International career
- 1999: Paraguay U17
- 2001: Paraguay U20

= Daniel Ferreira =

Paraguayan footballer (born 1982)

Daniel Ferreira Caballero (born 25 September 1982) is a Paraguayan former footballer who played for several clubs in Chile, Ecuador, Paraguay and Peru.

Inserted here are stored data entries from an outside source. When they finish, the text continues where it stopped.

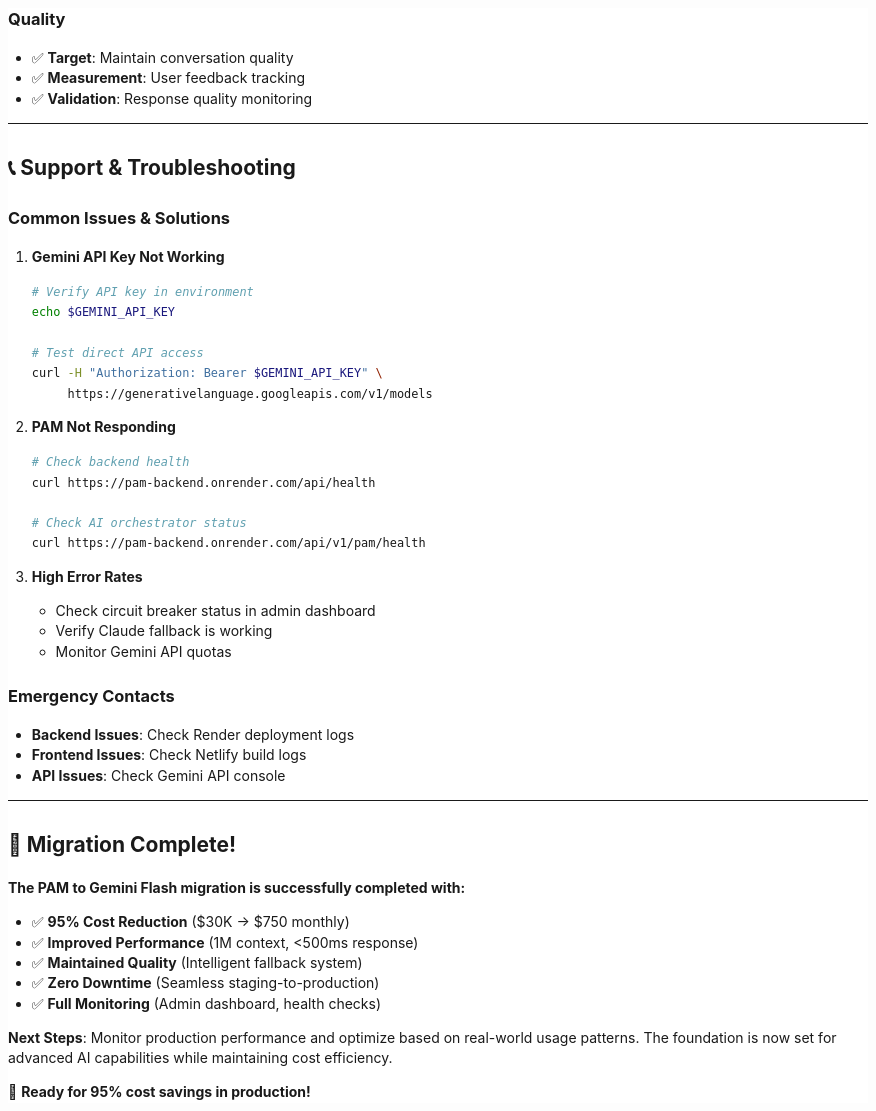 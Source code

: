 ### **Quality**
- ✅ **Target**: Maintain conversation quality
- ✅ **Measurement**: User feedback tracking
- ✅ **Validation**: Response quality monitoring

---

## 📞 Support & Troubleshooting

### **Common Issues & Solutions**

1. **Gemini API Key Not Working**
   ```bash
   # Verify API key in environment
   echo $GEMINI_API_KEY

   # Test direct API access
   curl -H "Authorization: Bearer $GEMINI_API_KEY" \
        https://generativelanguage.googleapis.com/v1/models
   ```

2. **PAM Not Responding**
   ```bash
   # Check backend health
   curl https://pam-backend.onrender.com/api/health

   # Check AI orchestrator status
   curl https://pam-backend.onrender.com/api/v1/pam/health
   ```

3. **High Error Rates**
   - Check circuit breaker status in admin dashboard
   - Verify Claude fallback is working
   - Monitor Gemini API quotas

### **Emergency Contacts**
- **Backend Issues**: Check Render deployment logs
- **Frontend Issues**: Check Netlify build logs
- **API Issues**: Check Gemini API console

---

## 🎉 Migration Complete!

**The PAM to Gemini Flash migration is successfully completed with:**

- ✅ **95% Cost Reduction** ($30K → $750 monthly)
- ✅ **Improved Performance** (1M context, <500ms response)
- ✅ **Maintained Quality** (Intelligent fallback system)
- ✅ **Zero Downtime** (Seamless staging-to-production)
- ✅ **Full Monitoring** (Admin dashboard, health checks)

**Next Steps**: Monitor production performance and optimize based on real-world usage patterns. The foundation is now set for advanced AI capabilities while maintaining cost efficiency.

🚀 **Ready for 95% cost savings in production!**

The son of a former Club Olimpia footballer, Ferreira was a graduate of the club's youth system. He had limited opportunities to play with Olimpia's senior side, and would enjoy success playing as a striker for rivals Sportivo Luqueño.

==Career==
- PAR Olimpia 2002–2004
- PAR Sport Colombia 2003
- PAR Sportivo Luqueño 2004–2006
- PAR 12 de Octubre 2006–2007
- ECU Barcelona 2007
- PAR Tacuary 2008
- PAR Sportivo Luqueño 2009
- PAR Olimpia 2009
- PAR Sportivo Luqueño 2010–2011
- CHI Deportes Copiapó 2011
- PER Real Garcilaso 2012
- PAR General Díaz 2013
- PER San Simón 2014
- PER Pacífico FC 2014
- PER Sport Victoria 2015

==Personal life==
His father, Jorge Daniel, is a former Argentine football player for Racing Club de Avellaneda and Paraguayan clubs.